Task to carry out
Repeat verbatim, and only, the lines of the data below, beginning at the line that contains "JS - Documentation" and stopping after the line that contains "VIII. [Remerciements](#viii-remerciements)".

Data excerpts

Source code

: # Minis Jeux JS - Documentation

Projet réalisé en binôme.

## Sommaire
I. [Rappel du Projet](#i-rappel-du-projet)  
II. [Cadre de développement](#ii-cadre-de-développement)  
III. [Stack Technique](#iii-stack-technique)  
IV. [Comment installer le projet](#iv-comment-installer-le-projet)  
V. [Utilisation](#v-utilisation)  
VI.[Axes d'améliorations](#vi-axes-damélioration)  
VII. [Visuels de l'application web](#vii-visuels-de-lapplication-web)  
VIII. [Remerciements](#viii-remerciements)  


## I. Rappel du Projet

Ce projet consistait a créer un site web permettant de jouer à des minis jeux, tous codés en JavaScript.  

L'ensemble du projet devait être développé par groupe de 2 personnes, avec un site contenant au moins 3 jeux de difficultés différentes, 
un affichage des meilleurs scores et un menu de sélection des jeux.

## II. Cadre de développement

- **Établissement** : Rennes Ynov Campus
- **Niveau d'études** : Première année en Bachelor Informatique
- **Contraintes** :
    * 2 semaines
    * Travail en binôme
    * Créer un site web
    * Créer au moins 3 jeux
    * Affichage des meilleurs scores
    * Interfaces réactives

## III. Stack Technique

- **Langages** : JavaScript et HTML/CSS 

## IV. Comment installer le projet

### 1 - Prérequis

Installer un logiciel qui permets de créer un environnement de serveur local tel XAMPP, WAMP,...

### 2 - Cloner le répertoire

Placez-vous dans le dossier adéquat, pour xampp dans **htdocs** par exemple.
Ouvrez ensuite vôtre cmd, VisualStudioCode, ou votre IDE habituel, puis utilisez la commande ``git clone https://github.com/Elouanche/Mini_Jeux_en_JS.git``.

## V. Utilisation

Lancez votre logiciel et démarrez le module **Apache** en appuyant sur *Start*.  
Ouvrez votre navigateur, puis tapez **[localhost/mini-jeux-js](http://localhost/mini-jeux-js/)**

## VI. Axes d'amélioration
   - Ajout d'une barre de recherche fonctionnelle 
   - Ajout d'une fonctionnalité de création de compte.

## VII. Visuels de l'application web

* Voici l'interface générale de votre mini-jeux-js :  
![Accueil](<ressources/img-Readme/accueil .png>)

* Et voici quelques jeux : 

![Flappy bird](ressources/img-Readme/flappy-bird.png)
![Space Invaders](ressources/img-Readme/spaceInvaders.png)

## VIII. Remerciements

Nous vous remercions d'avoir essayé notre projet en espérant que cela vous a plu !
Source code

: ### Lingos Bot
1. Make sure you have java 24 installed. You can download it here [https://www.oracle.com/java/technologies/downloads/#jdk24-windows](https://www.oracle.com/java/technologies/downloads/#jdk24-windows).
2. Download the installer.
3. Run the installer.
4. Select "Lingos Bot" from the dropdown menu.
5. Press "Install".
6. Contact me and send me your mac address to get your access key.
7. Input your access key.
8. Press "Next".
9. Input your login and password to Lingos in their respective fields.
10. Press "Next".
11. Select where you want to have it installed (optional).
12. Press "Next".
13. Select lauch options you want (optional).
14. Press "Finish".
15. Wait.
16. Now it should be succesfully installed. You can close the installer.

Completed exercise
: # Minis Jeux JS - Documentation

Projet réalisé en binôme.

## Sommaire
I. [Rappel du Projet](#i-rappel-du-projet)  
II. [Cadre de développement](#ii-cadre-de-développement)  
III. [Stack Technique](#iii-stack-technique)  
IV. [Comment installer le projet](#iv-comment-installer-le-projet)  
V. [Utilisation](#v-utilisation)  
VI.[Axes d'améliorations](#vi-axes-damélioration)  
VII. [Visuels de l'application web](#vii-visuels-de-lapplication-web)  
VIII. [Remerciements](#viii-remerciements)  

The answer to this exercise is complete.